DEV Community

dcopensource
dcopensource

Posted on

Compatibility of GitLab on CockroachDB and YugabyteDB (II) - Read and Write Scenario Testing

Testing Background

GitLab is a globally popular source code management tool. In earlier versions, users could choose to use either MySQL or PostgreSQL, but since version 12.1.0, the official support for MySQL has been dropped completely.

Many of the features in the new version of GitLab are based on PostgreSQL, which is the benchmark for many products that use PostgreSQL as the underlying data store.

Imagine a scenario where a large group is divided into divisions and each division or even a small team may maintain its own GitLab, making it tricky to manage these repositories from the group level.
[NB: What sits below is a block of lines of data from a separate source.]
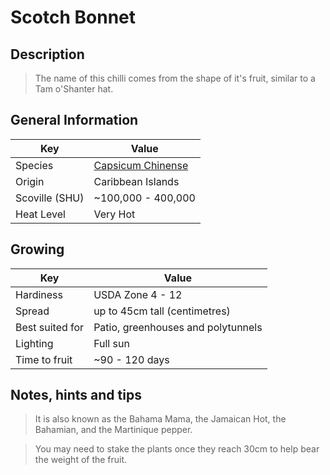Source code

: # Scotch Bonnet

## Description

> The name of this chilli comes from the shape of it's fruit, similar to a Tam o'Shanter hat. 

## General Information

Key | Value
--- | ---
Species | [Capsicum Chinense](.)
Origin | Caribbean Islands
Scoville (SHU) | ~100,000 - 400,000
Heat Level | Very Hot

## Growing

Key | Value
--- | -----
Hardiness | USDA Zone 4 - 12
Spread | up to 45cm tall (centimetres)
Best suited for | Patio, greenhouses and polytunnels
Lighting | Full sun
Time to fruit | ~90 - 120 days

## Notes, hints and tips

> It is also known as the Bahama Mama, the Jamaican Hot, the Bahamian, and the Martinique pepper.

> You may need to stake the plants once they reach 30cm to help bear the weight of the fruit.
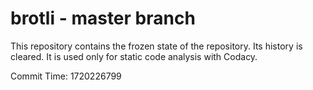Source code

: # brotli - master branch

This repository contains the frozen state of the repository.
Its history is cleared. It is used only for static code
analysis with Codacy.

Commit Time: 1720226799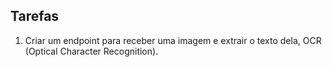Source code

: ## Tarefas

1. Criar um endpoint para receber uma imagem e extrair o texto dela, OCR (Optical Character Recognition).

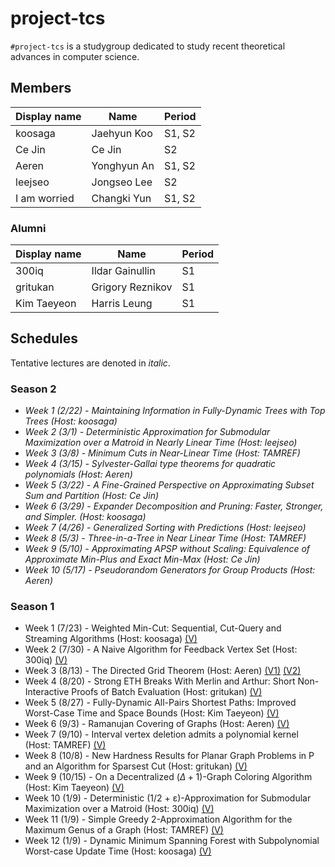 # project-tcs

`#project-tcs` is a studygroup dedicated to study recent theoretical advances in computer science.

## Members

| Display name  | Name             | Period |
| ------------- | ---------------- | ------ |
| koosaga       | Jaehyun Koo      | S1, S2 |
| Ce Jin        | Ce Jin           | S2     |
| Aeren         | Yonghyun An      | S1, S2 |
| leejseo       | Jongseo Lee      | S2     |
| I am worried  | Changki Yun      | S1, S2 |

### Alumni

| Display name  | Name             | Period |
| ------------- | ---------------- | ------ |
| 300iq         | Ildar Gainullin  | S1     |
| gritukan      | Grigory Reznikov | S1     |
| Kim Taeyeon   | Harris Leung     | S1     |

## Schedules

Tentative lectures are denoted in *italic*.

### Season 2
* *Week 1 (2/22) - Maintaining Information in Fully-Dynamic Trees with Top Trees (Host: koosaga)*
* *Week 2 (3/1) - Deterministic Approximation for Submodular Maximization over a Matroid in Nearly Linear Time (Host: leejseo)*
* *Week 3 (3/8) - Minimum Cuts in Near-Linear Time (Host: TAMREF)*
* *Week 4 (3/15) - Sylvester-Gallai type theorems for quadratic polynomials (Host: Aeren)*
* *Week 5 (3/22) - A Fine-Grained Perspective on Approximating Subset Sum and Partition (Host: Ce Jin)*
* *Week 6 (3/29) - Expander Decomposition and Pruning: Faster, Stronger, and Simpler. (Host: koosaga)*
* *Week 7 (4/26) - Generalized Sorting with Predictions (Host: leejseo)*
* *Week 8 (5/3) - Three-in-a-Tree in Near Linear Time (Host: TAMREF)*
* *Week 9 (5/10) - Approximating APSP without Scaling: Equivalence of Approximate Min-Plus and Exact Min-Max (Host: Ce Jin)*
* *Week 10 (5/17) - Pseudorandom Generators for Group Products (Host: Aeren)*

### Season 1

* Week 1 (7/23) - Weighted Min-Cut: Sequential, Cut-Query and Streaming Algorithms (Host: koosaga) [(V)](https://youtu.be/3_l72RZSBzw)
* Week 2 (7/30) - A Naive Algorithm for Feedback Vertex Set (Host: 300iq) [(V)](https://youtu.be/Odpj7je2uOg)
* Week 3 (8/13) - The Directed Grid Theorem (Host: Aeren) [(V1)](https://youtu.be/M90V01miGG0) [(V2)](https://youtu.be/OMSJrpg-Kcc)
* Week 4 (8/20) - Strong ETH Breaks With Merlin and Arthur: Short Non-Interactive Proofs of Batch Evaluation (Host: gritukan) [(V)](https://youtu.be/fmyU6ikyhjs)
* Week 5 (8/27) - Fully-Dynamic All-Pairs Shortest Paths: Improved Worst-Case Time and Space Bounds (Host: Kim Taeyeon) [(V)](https://youtu.be/AK8YBGLWNLY)
* Week 6 (9/3) - Ramanujan Covering of Graphs (Host: Aeren) [(V)](https://youtu.be/xTn8q4Pocn0)
* Week 7 (9/10) - Interval vertex deletion admits a polynomial kernel (Host: TAMREF) [(V)](https://youtu.be/xTn8q4Pocn0)
* Week 8 (10/8) - New Hardness Results for Planar Graph Problems in P and an Algorithm for Sparsest Cut (Host: gritukan) [(V)](https://youtu.be/9j18R0G2pys)
* Week 9 (10/15) - On a Decentralized $(\Delta +1)$-Graph Coloring Algorithm (Host: Kim Taeyeon) [(V)](https://youtu.be/S-3p8WzTaQM)
* Week 10 (1/9) - Deterministic (1/2 + ε)-Approximation for Submodular Maximization over a Matroid (Host: 300iq) [(V)](https://youtu.be/TNespjfQwVM)
* Week 11 (1/9) - Simple Greedy 2-Approximation Algorithm for the Maximum Genus of a Graph (Host: TAMREF) [(V)](https://youtu.be/OZW-fgb2qJ0)
* Week 12 (1/9) - Dynamic Minimum Spanning Forest with Subpolynomial Worst-case Update Time (Host: koosaga) [(V)](https://youtu.be/GsoIdeP_Ru8)
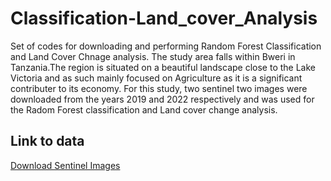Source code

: # Classification-Land_cover_Analysis
Set of codes for downloading and performing Random Forest Classification and Land Cover Chnage analysis.
The study area falls within Bweri in Tanzania.The region is situated on a beautiful landscape close to the Lake Victoria and as such mainly focused on Agriculture as it is a significant contributer to its economy.
For this study, two sentinel two images were downloaded from the years 2019 and 2022 respectively and was used for the Radom Forest classification and Land cover change analysis.

## Link to data
[Download Sentinel Images](https://drive.google.com/drive/folders/1wvuhQqBlHD_YP7ie4KLWd73IkZFKqGU2?usp=sharing)

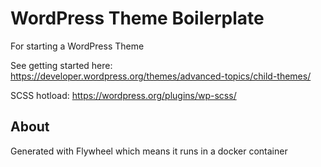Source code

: # WordPress Theme Boilerplate

For starting a WordPress Theme

See getting started here: https://developer.wordpress.org/themes/advanced-topics/child-themes/

SCSS hotload: https://wordpress.org/plugins/wp-scss/

## About

Generated with Flywheel which means it runs in a docker container 

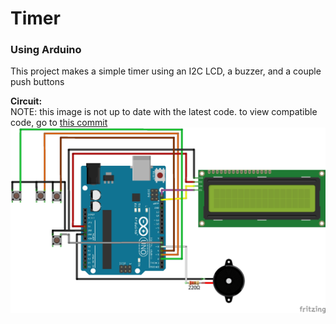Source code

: # Timer
### Using Arduino

This project makes a simple timer using an I2C LCD, a buzzer, and a couple push buttons

**Circuit:**<br>
NOTE: this image is not up to date with the latest code. to view compatible code, go to [this commit](https://github.com/prog-apprentice401/Timer/tree/7474a163896589a24e8ad477e4f60df666b8acca)
![Cicruit](shots/timerCircuit.jpg)
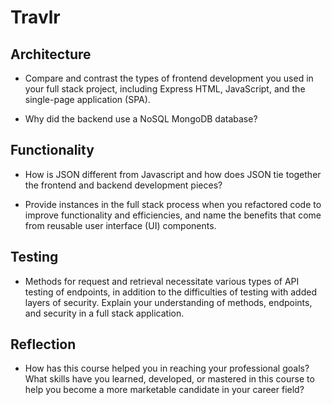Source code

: # Travlr

## Architecture

- Compare and contrast the types of frontend development you used in your full stack project, including Express HTML, JavaScript, and the single-page application (SPA).

- Why did the backend use a NoSQL MongoDB database?

## Functionality

- How is JSON different from Javascript and how does JSON tie together the frontend and backend development pieces?

- Provide instances in the full stack process when you refactored code to improve functionality and efficiencies, and name the benefits that come from reusable user interface (UI) components.

## Testing

- Methods for request and retrieval necessitate various types of API testing of endpoints, in addition to the difficulties of testing with added layers of security. Explain your understanding of methods, endpoints, and security in a full stack application.

## Reflection

- How has this course helped you in reaching your professional goals? What skills have you learned, developed, or mastered in this course to help you become a more marketable candidate in your career field?

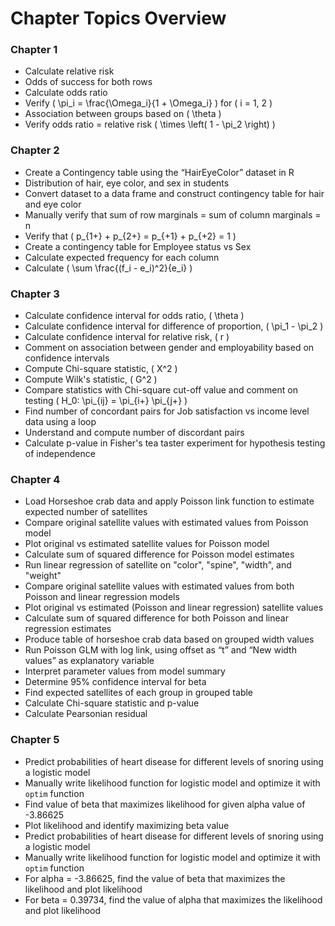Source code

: # Chapter Topics Overview

### Chapter 1
- Calculate relative risk
- Odds of success for both rows
- Calculate odds ratio
- Verify \( \pi_i = \frac{\Omega_i}{1 + \Omega_i} \) for \( i = 1, 2 \)
- Association between groups based on \( \theta \)
- Verify odds ratio = relative risk \( \times \left( 1 - \pi_2 \right) \)

### Chapter 2

- Create a Contingency table using the “HairEyeColor” dataset in R
- Distribution of hair, eye color, and sex in students
- Convert dataset to a data frame and construct contingency table for hair and eye color
- Manually verify that sum of row marginals = sum of column marginals = n
- Verify that \( p_{1+} + p_{2+} = p_{+1} + p_{+2} = 1 \)
- Create a contingency table for Employee status vs Sex
- Calculate expected frequency for each column
- Calculate \( \sum \frac{(f_i - e_i)^2}{e_i} \) 

### Chapter 3

- Calculate confidence interval for odds ratio, \( \theta \)
- Calculate confidence interval for difference of proportion, \( \pi_1 - \pi_2 \)
- Calculate confidence interval for relative risk, \( r \)
- Comment on association between gender and employability based on confidence intervals
- Compute Chi-square statistic, \( X^2 \)
- Compute Wilk's statistic, \( G^2 \)
- Compare statistics with Chi-square cut-off value and comment on testing \( H_0: \pi_{ij} = \pi_{i+} \pi_{j+} \)
- Find number of concordant pairs for Job satisfaction vs income level data using a loop
- Understand and compute number of discordant pairs
- Calculate p-value in Fisher's tea taster experiment for hypothesis testing of independence

### Chapter 4

- Load Horseshoe crab data and apply Poisson link function to estimate expected number of satellites
- Compare original satellite values with estimated values from Poisson model
- Plot original vs estimated satellite values for Poisson model
- Calculate sum of squared difference for Poisson model estimates
- Run linear regression of satellite on "color", "spine", "width", and "weight"
- Compare original satellite values with estimated values from both Poisson and linear regression models
- Plot original vs estimated (Poisson and linear regression) satellite values
- Calculate sum of squared difference for both Poisson and linear regression estimates
- Produce table of horseshoe crab data based on grouped width values
- Run Poisson GLM with log link, using offset as “t” and “New width values” as explanatory variable
- Interpret parameter values from model summary
- Determine 95% confidence interval for beta
- Find expected satellites of each group in grouped table
- Calculate Chi-square statistic and p-value
- Calculate Pearsonian residual

### Chapter 5

- Predict probabilities of heart disease for different levels of snoring using a logistic model
- Manually write likelihood function for logistic model and optimize it with `optim` function
- Find value of beta that maximizes likelihood for given alpha value of -3.86625
- Plot likelihood and identify maximizing beta value
- Predict probabilities of heart disease for different levels of snoring using a logistic model
- Manually write likelihood function for logistic model and optimize it with `optim` function
- For alpha = -3.86625, find the value of beta that maximizes the likelihood and plot likelihood
- For beta = 0.39734, find the value of alpha that maximizes the likelihood and plot likelihood
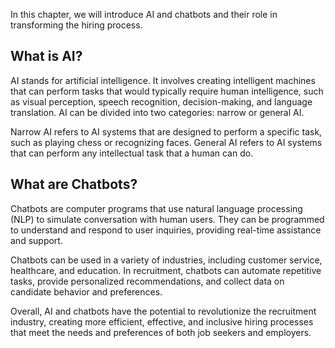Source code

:
In this chapter, we will introduce AI and chatbots and their role in transforming the hiring process.

What is AI?
-----------

AI stands for artificial intelligence. It involves creating intelligent machines that can perform tasks that would typically require human intelligence, such as visual perception, speech recognition, decision-making, and language translation. AI can be divided into two categories: narrow or general AI.

Narrow AI refers to AI systems that are designed to perform a specific task, such as playing chess or recognizing faces. General AI refers to AI systems that can perform any intellectual task that a human can do.

What are Chatbots?
------------------

Chatbots are computer programs that use natural language processing (NLP) to simulate conversation with human users. They can be programmed to understand and respond to user inquiries, providing real-time assistance and support.

Chatbots can be used in a variety of industries, including customer service, healthcare, and education. In recruitment, chatbots can automate repetitive tasks, provide personalized recommendations, and collect data on candidate behavior and preferences.

Overall, AI and chatbots have the potential to revolutionize the recruitment industry, creating more efficient, effective, and inclusive hiring processes that meet the needs and preferences of both job seekers and employers.
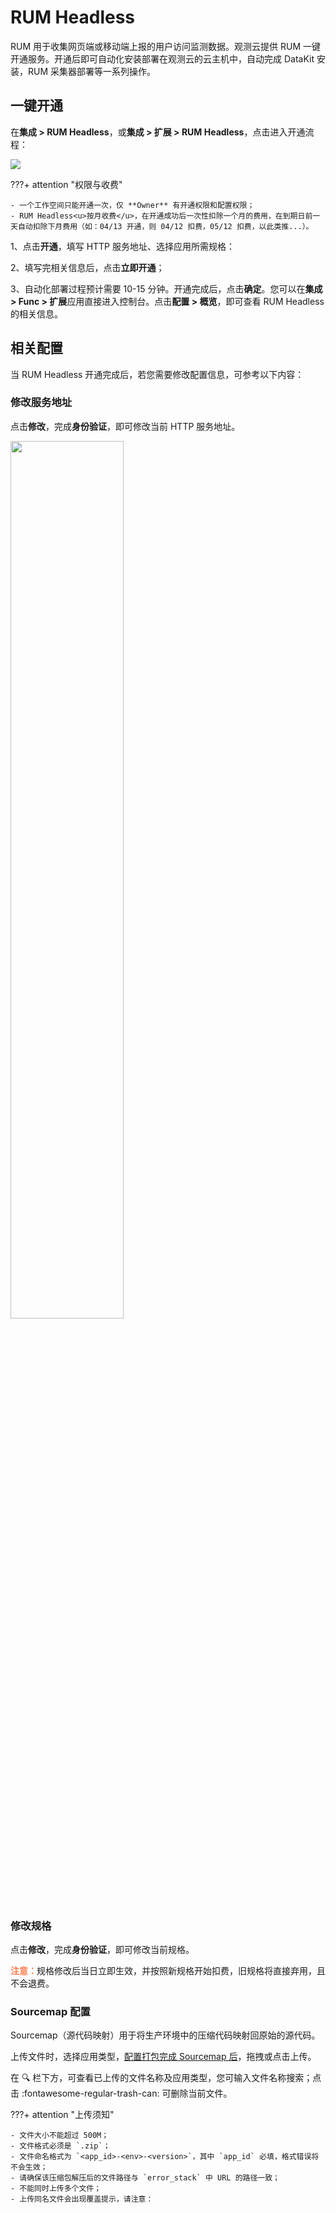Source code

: # RUM Headless


RUM 用于收集网页端或移动端上报的用户访问监测数据。观测云提供 RUM 一键开通服务。开通后即可自动化安装部署在观测云的云主机中，自动完成 DataKit 安装，RUM 采集器部署等一系列操作。


## 一键开通

在**集成 > RUM Headless**，或**集成 > 扩展 > RUM Headless**，点击进入开通流程：

![](img/headless-1.png)

???+ attention "权限与收费"

    - 一个工作空间只能开通一次，仅 **Owner** 有开通权限和配置权限；  
    - RUM Headless<u>按月收费</u>，在开通成功后一次性扣除一个月的费用，在到期日前一天自动扣除下月费用（如：04/13 开通，则 04/12 扣费，05/12 扣费，以此类推...）。


1、点击**开通**，填写 HTTP 服务地址、选择应用所需规格：



2、填写完相关信息后，点击**立即开通**；

3、自动化部署过程预计需要 10-15 分钟。开通完成后，点击**确定**。您可以在**集成 > Func > 扩展**应用直接进入控制台。点击**配置 > 概览**，即可查看 RUM Headless 的相关信息。



## 相关配置

当 RUM Headless 开通完成后，若您需要修改配置信息，可参考以下内容：



### 修改服务地址

点击**修改**，完成**身份验证**，即可修改当前 HTTP 服务地址。

<img src="img/automata-4.png" width="60%" />

### 修改规格

点击**修改**，完成**身份验证**，即可修改当前规格。

<font color=coral>**注意：**</font>规格修改后当日立即生效，并按照新规格开始扣费，旧规格将直接弃用，且不会退费。

### Sourcemap 配置

Sourcemap（源代码映射）用于将生产环境中的压缩代码映射回原始的源代码。

上传文件时，选择应用类型，[配置打包完成 Sourcemap 后](/datakit/rum.md#sourcemap)，拖拽或点击上传。

在 🔍 栏下方，可查看已上传的文件名称及应用类型，您可输入文件名称搜索；点击 :fontawesome-regular-trash-can: 可删除当前文件。

???+ attention "上传须知"

    - 文件大小不能超过 500M；
    - 文件格式必须是 `.zip`；
    - 文件命名格式为 `<app_id>-<env>-<version>`，其中 `app_id` 必填，格式错误将不会生效；
    - 请确保该压缩包解压后的文件路径与 `error_stack` 中 URL 的路径一致；
    - 不能同时上传多个文件；
    - 上传同名文件会出现覆盖提示，请注意：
For example.

  • Versioning issues (open source and commercial versions, high and low versions)
  • Fine-grained permission control
  • Data backups
  • Infrastructure utilization

Having a unified GitLab environment with good scalability and high availability would certainly be the best solution. But the traditional standalone PostgreSQL database does not meet the above needs, so can we consider running GitLab on a distributed database?

CockroachDB and YugabyteDB are relatively well-known new open source distributed databases that implement the PG protocol. This series of review articles is used to compare how well these two databases support GitLab, and to a certain extent reflects the compatibility with standard PostgreSQL.

In the previous article "System Initialization", we concluded that CockroachDB could not be started because it could not automatically create database schema through GitLab's setup program, while YugabyteDB could start GitLab normally with all normal initialization steps.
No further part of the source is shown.